Community Strategy Insights

The latest insights on community strategy, technology, and value by FeverBee’s founder, Richard Millington

5 Social Approaches Misleadingly Called Communities

Richard Millington
Richard Millington

Founder of FeverBee

The definition of community has been stretched to breaking point…and a little beyond. Almost any online social activity is now referred to as a community.

There are three elements to a community. 1) A specific group of people who have 2) developed relationships with each other through a 3) strong common interest. Specific people + strong common interest + relationships, that’s it.

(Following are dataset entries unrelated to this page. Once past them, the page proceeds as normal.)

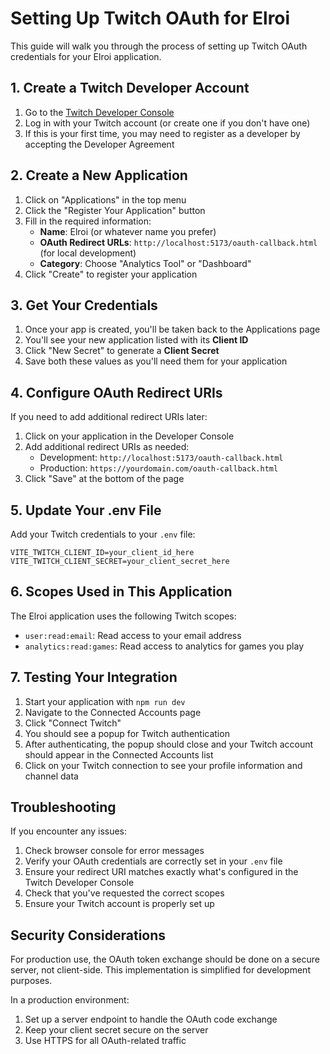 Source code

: # Setting Up Twitch OAuth for Elroi

This guide will walk you through the process of setting up Twitch OAuth credentials for your Elroi application.

## 1. Create a Twitch Developer Account

1. Go to the [Twitch Developer Console](https://dev.twitch.tv/console)
2. Log in with your Twitch account (or create one if you don't have one)
3. If this is your first time, you may need to register as a developer by accepting the Developer Agreement

## 2. Create a New Application

1. Click on "Applications" in the top menu
2. Click the "Register Your Application" button
3. Fill in the required information:
   - **Name**: Elroi (or whatever name you prefer)
   - **OAuth Redirect URLs**: `http://localhost:5173/oauth-callback.html` (for local development)
   - **Category**: Choose "Analytics Tool" or "Dashboard"
4. Click "Create" to register your application

## 3. Get Your Credentials

1. Once your app is created, you'll be taken back to the Applications page
2. You'll see your new application listed with its **Client ID**
3. Click "New Secret" to generate a **Client Secret**
4. Save both these values as you'll need them for your application

## 4. Configure OAuth Redirect URIs

If you need to add additional redirect URIs later:
1. Click on your application in the Developer Console
2. Add additional redirect URIs as needed:
   - Development: `http://localhost:5173/oauth-callback.html`
   - Production: `https://yourdomain.com/oauth-callback.html`
3. Click "Save" at the bottom of the page

## 5. Update Your .env File

Add your Twitch credentials to your `.env` file:

```
VITE_TWITCH_CLIENT_ID=your_client_id_here
VITE_TWITCH_CLIENT_SECRET=your_client_secret_here
```

## 6. Scopes Used in This Application

The Elroi application uses the following Twitch scopes:
- `user:read:email`: Read access to your email address
- `analytics:read:games`: Read access to analytics for games you play

## 7. Testing Your Integration

1. Start your application with `npm run dev`
2. Navigate to the Connected Accounts page
3. Click "Connect Twitch"
4. You should see a popup for Twitch authentication
5. After authenticating, the popup should close and your Twitch account should appear in the Connected Accounts list
6. Click on your Twitch connection to see your profile information and channel data

## Troubleshooting

If you encounter any issues:

1. Check browser console for error messages
2. Verify your OAuth credentials are correctly set in your `.env` file
3. Ensure your redirect URI matches exactly what's configured in the Twitch Developer Console
4. Check that you've requested the correct scopes
5. Ensure your Twitch account is properly set up

## Security Considerations

For production use, the OAuth token exchange should be done on a secure server, not client-side. This implementation is simplified for development purposes.

In a production environment:
1. Set up a server endpoint to handle the OAuth code exchange
2. Keep your client secret secure on the server
3. Use HTTPS for all OAuth-related traffic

So lets highlight 5 activities which aren’t communities. 

  1. Online customer service channels. Customer service channels are fantastic. One person asks a question and another responds. They’re scalable and everyone benefits.
  2. Some organizations such as GiffGaff, GetSatisfaction and Lithium Technologies do an incredible job here. However, they rarely build long-lasting relationships with each other. Most people visit, ask a question, get a reply then don’t return. Using community software doesn’t means your building a community. Developing relationships between your target audience means you’re building a community.

  3. Facebook fan pages. Fan pages can be a great promotional tool. They can increase loyalty and deepen engagement with fans. But they’re terrible at building relationships between fans. Fan pages encourage their audience to interact them, not with each other. Even those that can encourage their fans to interact with each other, struggle to develop these conversations into relationships.
  4. Twitter followings. A twitter following is similar to a fan page, it’s a great promotional tool, but your audience interacts with you, not with each other. The author creates a message and a few recipients reply. Most of the time, you can’t see who else replied to the message.
  5. Hashtags, however, can be communities. Jenn has done a great job with #cmgrchat. Each week, people come to talk to each other about an established community topic. Over a period of weeks they begin to recognize each other and get to know each other. They build relationships, a sense of community has begun to develop.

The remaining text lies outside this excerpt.